If there ever came a time to look back in your career, however long it may be, and re-evaluate why you're doing it... for myself, now is it. Things have happened and decisions were made that have done nothing but helped my career as a tattooer. Like my decision to quit living my life as one big party. It's helped in giving me more time and dedication to what really matters. I work on art more often, and I spend more time on making the most solid tattoo that I can. It's been a renaissance for me lately, and I love it.
Two weeks ago, I was out driving with my friend and I had received a call from Lisa, my girlfriend who I also live with, that didn't have the best tone. She simply explained that I needed to come home. I complied and when I walked in... she looked at me and said, "I'm pregnant."
Yeah. Whoa.
After some lengthy discussion, we agreed to follow through with the choice to bring a life into this world together. We immediately jumped online and got a hold of a local women's center and scheduled an appointment. We visited the center before we left to visit my family in Texas, and they confirmed the pregnancy and scheduled an ultrasound appointment. We'll hopefully be seeing our child in the womb, confirming how far along Lisa is, and making sure there's healthy developments in her pregnancy this coming Friday. We're very excited, and if everything is in good health... I'll be hearing my future child's heartbeat.

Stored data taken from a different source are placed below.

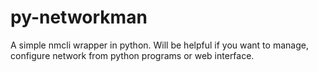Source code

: # py-networkman
A simple nmcli wrapper in python. Will be helpful if you want to manage, configure network from python programs or web interface.
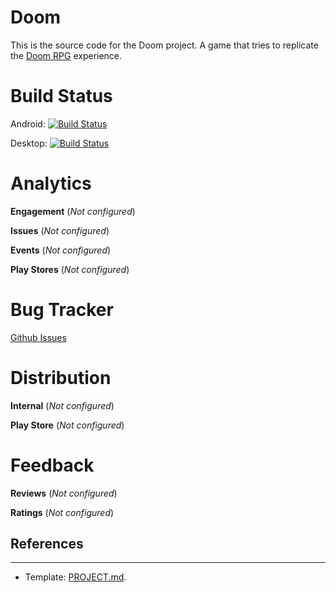 # Doom 
This is the source code for the Doom project. A game that tries to replicate the [Doom RPG](https://doom.fandom.com/wiki/Doom_RPG) experience.

# Build Status

Android: [![Build Status](https://dev.azure.com/CRamsan/Doom-Project/_apis/build/status/Doom-Project_Android?branchName=master)](https://dev.azure.com/CRamsan/Doom-Project/_build/latest?definitionId=11&branchName=master)

Desktop: [![Build Status](https://dev.azure.com/CRamsan/Doom-Project/_apis/build/status/Doom-Project_Desktop?branchName=master)](https://dev.azure.com/CRamsan/Doom-Project/_build/latest?definitionId=12&branchName=master)

# Analytics

**Engagement** (*Not configured*)

**Issues** (*Not configured*)

**Events** (*Not configured*)

**Play Stores** (*Not configured*)

# Bug Tracker

[Github Issues](https://github.com/CRamsan/PetProject/labels/doom)

# Distribution
**Internal** (*Not configured*)

**Play Store** (*Not configured*)

# Feedback

**Reviews** (*Not configured*)

**Ratings** (*Not configured*)

## References
---

- Template: [PROJECT.md](../docs/templates/PROJECT.md).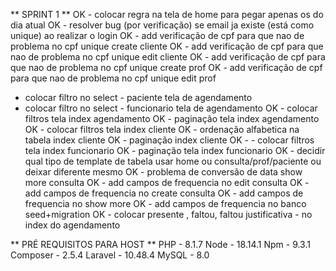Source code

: ** SPRINT 1 **
OK - colocar regra na tela de home para pegar apenas os do dia atual
OK - resolver bug (por verificação) se email ja existe (está como unique) ao realizar o login
OK - add verificação de cpf para que nao de problema no cpf unique create cliente
OK - add verificação de cpf para que nao de problema no cpf unique edit cliente
OK - add verificação de cpf para que nao de problema no cpf unique create prof
OK - add verificação de cpf para que nao de problema no cpf unique edit prof
- colocar filtro no select - paciente tela de agendamento
- colocar filtro no select - funcionario tela de agendamento
OK - colocar filtros tela index agendamento
OK - paginação tela index agendamento
OK - colocar filtros tela index cliente
OK - ordenação alfabetica na tabela index cliente
OK - paginação index cliente
OK - - colocar filtros tela index funcionario
OK - paginação tela index funcionario
OK - decidir qual tipo de template de tabela usar home ou consulta/prof/paciente ou deixar diferente mesmo
OK - problema de conversão de data show more consulta
OK - add campos de frequencia no edit consulta
OK - add campos de frequencia no create consulta
OK - add campos de frequencia no show more
OK - add campos de frequencia no banco seed+migration
OK - colocar presente , faltou, faltou justificativa - no index do agendamento

** PRÉ REQUISITOS PARA HOST **
PHP - 8.1.7
Node - 18.14.1
Npm - 9.3.1
Composer - 2.5.4
Laravel - 10.48.4
MySQL - 8.0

Where does this pan back to tattooing? I'm no longer fending for just myself. I have my pregnant girlfriend to take care of. I can't do this while living next door to white trash drug dealers and zit-faced stoner college kids. I have to bust my ass and move us into something suitable. And the only way I'll be bringing the business in for myself is by making sure that every single tattoo that I make raises the bar for my creativity. I want people to see my work out on the streets and be pissed off that they don't have a tattoo that rad on their body. My motivation is beyond anything I've ever experienced... and it has to be.
Things are going to change for me in various facets of my life. Hard work and determination will build readiness for this change. Wish me luck.